Exercise brief :: Below are some entries; report how many of their lines contain the word "LibraryControlTypesGet", giving nothing besides the number.

Extracted data entries:
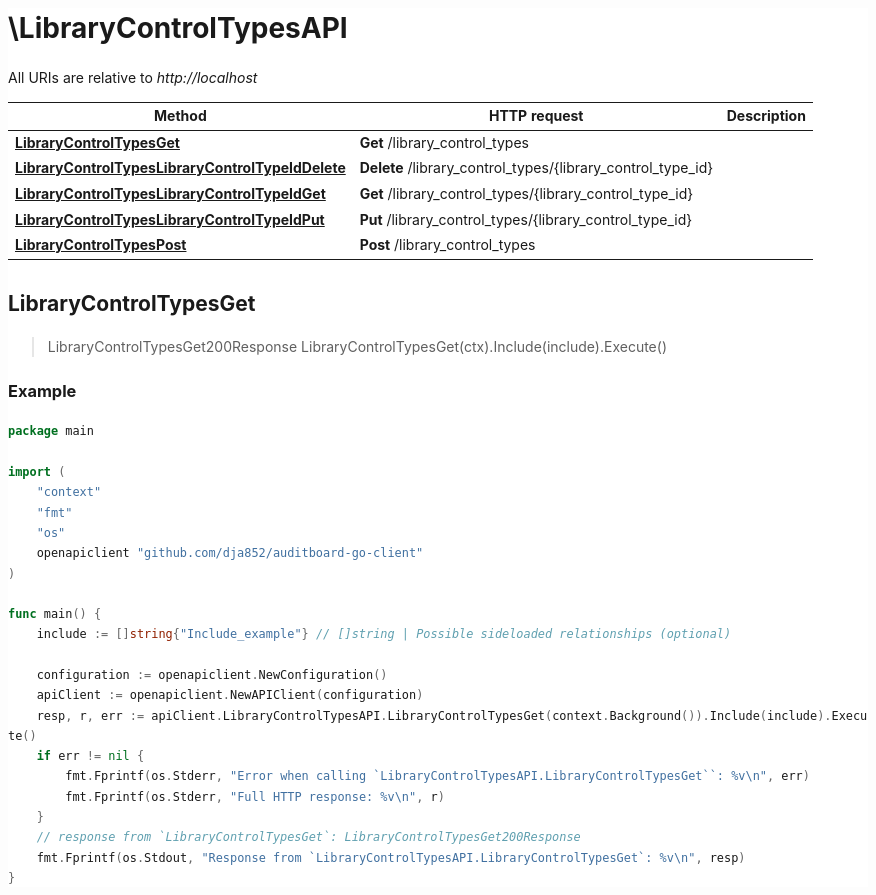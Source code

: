 # \LibraryControlTypesAPI

All URIs are relative to *http://localhost*

Method | HTTP request | Description
------------- | ------------- | -------------
[**LibraryControlTypesGet**](LibraryControlTypesAPI.md#LibraryControlTypesGet) | **Get** /library_control_types | 
[**LibraryControlTypesLibraryControlTypeIdDelete**](LibraryControlTypesAPI.md#LibraryControlTypesLibraryControlTypeIdDelete) | **Delete** /library_control_types/{library_control_type_id} | 
[**LibraryControlTypesLibraryControlTypeIdGet**](LibraryControlTypesAPI.md#LibraryControlTypesLibraryControlTypeIdGet) | **Get** /library_control_types/{library_control_type_id} | 
[**LibraryControlTypesLibraryControlTypeIdPut**](LibraryControlTypesAPI.md#LibraryControlTypesLibraryControlTypeIdPut) | **Put** /library_control_types/{library_control_type_id} | 
[**LibraryControlTypesPost**](LibraryControlTypesAPI.md#LibraryControlTypesPost) | **Post** /library_control_types | 



## LibraryControlTypesGet

> LibraryControlTypesGet200Response LibraryControlTypesGet(ctx).Include(include).Execute()



### Example

```go
package main

import (
	"context"
	"fmt"
	"os"
	openapiclient "github.com/dja852/auditboard-go-client"
)

func main() {
	include := []string{"Include_example"} // []string | Possible sideloaded relationships (optional)

	configuration := openapiclient.NewConfiguration()
	apiClient := openapiclient.NewAPIClient(configuration)
	resp, r, err := apiClient.LibraryControlTypesAPI.LibraryControlTypesGet(context.Background()).Include(include).Execute()
	if err != nil {
		fmt.Fprintf(os.Stderr, "Error when calling `LibraryControlTypesAPI.LibraryControlTypesGet``: %v\n", err)
		fmt.Fprintf(os.Stderr, "Full HTTP response: %v\n", r)
	}
	// response from `LibraryControlTypesGet`: LibraryControlTypesGet200Response
	fmt.Fprintf(os.Stdout, "Response from `LibraryControlTypesAPI.LibraryControlTypesGet`: %v\n", resp)
}
```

Result for this task :: 7